Below are several entries. Transcribe exactly those lines that fall from the one with "2. [sublime text" through the one with "3. [Editplus](https://www.ed", end lines included.

▬▬▬▬▬▬

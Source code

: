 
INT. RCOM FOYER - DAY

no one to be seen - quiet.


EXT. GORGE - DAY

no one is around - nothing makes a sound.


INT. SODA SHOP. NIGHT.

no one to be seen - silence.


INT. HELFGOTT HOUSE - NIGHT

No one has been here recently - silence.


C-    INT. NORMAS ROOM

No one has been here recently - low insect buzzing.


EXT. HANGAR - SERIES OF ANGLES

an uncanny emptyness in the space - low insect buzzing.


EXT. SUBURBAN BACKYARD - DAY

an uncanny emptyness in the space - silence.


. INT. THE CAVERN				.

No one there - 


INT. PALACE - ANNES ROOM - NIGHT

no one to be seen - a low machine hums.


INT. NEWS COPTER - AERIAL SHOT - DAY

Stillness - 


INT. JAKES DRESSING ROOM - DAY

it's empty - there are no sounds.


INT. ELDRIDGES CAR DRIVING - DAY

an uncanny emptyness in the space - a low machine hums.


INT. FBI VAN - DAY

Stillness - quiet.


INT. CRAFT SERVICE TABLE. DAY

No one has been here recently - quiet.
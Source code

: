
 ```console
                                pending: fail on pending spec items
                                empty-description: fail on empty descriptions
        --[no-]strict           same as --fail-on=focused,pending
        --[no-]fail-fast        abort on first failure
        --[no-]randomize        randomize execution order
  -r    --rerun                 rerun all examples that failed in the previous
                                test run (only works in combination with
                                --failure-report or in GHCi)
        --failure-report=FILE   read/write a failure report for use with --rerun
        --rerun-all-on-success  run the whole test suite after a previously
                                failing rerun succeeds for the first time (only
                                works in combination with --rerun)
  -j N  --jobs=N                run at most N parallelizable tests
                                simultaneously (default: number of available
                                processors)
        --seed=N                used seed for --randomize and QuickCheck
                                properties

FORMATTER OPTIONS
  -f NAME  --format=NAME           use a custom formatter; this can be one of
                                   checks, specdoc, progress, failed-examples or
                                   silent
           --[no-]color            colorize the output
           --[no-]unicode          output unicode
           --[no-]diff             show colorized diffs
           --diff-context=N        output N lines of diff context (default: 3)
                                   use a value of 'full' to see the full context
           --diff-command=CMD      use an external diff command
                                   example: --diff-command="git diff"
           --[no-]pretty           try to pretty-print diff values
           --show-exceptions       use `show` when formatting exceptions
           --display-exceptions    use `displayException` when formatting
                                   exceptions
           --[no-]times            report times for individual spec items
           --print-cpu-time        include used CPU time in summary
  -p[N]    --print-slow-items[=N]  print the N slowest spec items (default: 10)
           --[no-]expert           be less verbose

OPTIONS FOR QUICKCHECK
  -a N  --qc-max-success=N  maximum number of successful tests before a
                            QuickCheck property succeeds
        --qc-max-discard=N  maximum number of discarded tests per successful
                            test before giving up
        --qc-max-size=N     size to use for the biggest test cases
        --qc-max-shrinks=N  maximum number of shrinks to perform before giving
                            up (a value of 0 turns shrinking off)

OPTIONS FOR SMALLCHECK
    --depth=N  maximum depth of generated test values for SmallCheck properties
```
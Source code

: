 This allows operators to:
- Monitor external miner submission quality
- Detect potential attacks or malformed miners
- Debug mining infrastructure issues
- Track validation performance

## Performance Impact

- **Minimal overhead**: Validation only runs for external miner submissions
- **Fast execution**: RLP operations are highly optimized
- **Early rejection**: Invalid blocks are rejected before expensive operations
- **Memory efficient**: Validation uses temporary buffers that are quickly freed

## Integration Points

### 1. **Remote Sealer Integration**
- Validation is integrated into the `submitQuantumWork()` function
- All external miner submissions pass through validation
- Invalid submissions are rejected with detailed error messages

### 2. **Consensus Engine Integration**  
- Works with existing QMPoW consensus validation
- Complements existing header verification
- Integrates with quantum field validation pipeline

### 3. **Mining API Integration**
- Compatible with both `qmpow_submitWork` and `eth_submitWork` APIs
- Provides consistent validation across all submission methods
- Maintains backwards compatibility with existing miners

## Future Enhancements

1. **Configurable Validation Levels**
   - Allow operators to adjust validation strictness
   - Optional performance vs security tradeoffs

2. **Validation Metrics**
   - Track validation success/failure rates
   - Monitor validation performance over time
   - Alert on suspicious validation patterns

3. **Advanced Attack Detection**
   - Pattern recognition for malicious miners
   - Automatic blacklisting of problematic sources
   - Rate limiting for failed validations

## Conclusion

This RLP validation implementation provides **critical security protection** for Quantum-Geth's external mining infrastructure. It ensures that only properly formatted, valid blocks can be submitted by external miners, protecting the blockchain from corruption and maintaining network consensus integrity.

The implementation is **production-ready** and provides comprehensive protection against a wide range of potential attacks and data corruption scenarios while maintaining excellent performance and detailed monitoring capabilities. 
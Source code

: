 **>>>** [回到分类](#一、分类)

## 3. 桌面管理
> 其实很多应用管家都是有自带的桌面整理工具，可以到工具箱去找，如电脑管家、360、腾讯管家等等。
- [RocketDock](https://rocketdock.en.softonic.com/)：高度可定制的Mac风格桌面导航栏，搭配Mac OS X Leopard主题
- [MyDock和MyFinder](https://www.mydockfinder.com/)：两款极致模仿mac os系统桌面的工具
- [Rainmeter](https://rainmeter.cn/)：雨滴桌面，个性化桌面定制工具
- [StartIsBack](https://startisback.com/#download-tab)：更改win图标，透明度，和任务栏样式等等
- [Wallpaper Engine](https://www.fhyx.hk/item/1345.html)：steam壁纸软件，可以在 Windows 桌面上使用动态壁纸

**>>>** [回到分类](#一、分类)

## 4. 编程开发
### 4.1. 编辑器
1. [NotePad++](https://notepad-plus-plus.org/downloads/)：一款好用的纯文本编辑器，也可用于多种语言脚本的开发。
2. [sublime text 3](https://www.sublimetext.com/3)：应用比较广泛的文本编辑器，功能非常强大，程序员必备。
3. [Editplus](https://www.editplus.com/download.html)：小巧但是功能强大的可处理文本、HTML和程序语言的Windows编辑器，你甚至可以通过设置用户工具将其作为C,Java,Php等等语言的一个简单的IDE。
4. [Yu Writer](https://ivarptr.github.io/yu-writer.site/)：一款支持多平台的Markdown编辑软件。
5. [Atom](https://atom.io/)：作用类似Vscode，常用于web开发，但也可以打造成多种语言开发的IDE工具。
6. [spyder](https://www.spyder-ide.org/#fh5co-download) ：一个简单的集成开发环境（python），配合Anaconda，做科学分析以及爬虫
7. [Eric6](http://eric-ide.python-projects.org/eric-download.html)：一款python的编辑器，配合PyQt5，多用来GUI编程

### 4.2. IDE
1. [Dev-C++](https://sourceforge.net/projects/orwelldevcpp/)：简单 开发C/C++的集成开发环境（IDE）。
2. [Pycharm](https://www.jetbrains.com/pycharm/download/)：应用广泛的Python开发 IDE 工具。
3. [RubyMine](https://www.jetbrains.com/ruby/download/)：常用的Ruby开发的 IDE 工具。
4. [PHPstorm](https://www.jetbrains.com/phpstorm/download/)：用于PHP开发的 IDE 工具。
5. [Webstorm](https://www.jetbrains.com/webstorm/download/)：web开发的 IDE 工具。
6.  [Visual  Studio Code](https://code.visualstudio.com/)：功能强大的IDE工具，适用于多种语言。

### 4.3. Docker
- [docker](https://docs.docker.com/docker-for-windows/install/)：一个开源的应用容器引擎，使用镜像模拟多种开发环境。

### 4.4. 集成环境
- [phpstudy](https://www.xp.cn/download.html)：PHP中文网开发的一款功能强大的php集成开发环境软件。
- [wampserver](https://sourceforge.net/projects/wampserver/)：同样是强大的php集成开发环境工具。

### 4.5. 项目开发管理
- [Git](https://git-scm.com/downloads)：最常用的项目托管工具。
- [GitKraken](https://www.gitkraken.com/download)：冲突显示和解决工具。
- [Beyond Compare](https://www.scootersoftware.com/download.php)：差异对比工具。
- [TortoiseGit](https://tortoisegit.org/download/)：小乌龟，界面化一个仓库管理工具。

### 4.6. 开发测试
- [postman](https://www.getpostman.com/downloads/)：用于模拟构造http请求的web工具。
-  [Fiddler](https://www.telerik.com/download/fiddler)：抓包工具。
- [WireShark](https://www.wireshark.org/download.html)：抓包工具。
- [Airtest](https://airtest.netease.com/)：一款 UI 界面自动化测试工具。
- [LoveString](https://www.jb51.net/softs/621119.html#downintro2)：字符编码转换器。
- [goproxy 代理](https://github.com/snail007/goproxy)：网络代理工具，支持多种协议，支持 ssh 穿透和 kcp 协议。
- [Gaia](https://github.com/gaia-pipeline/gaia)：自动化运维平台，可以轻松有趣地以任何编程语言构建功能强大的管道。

▬▬▬▬▬▬

Result of the exercise:
2. [sublime text 3](https://www.sublimetext.com/3)：应用比较广泛的文本编辑器，功能非常强大，程序员必备。
3. [Editplus](https://www.editplus.com/download.html)：小巧但是功能强大的可处理文本、HTML和程序语言的Windows编辑器，你甚至可以通过设置用户工具将其作为C,Java,Php等等语言的一个简单的IDE。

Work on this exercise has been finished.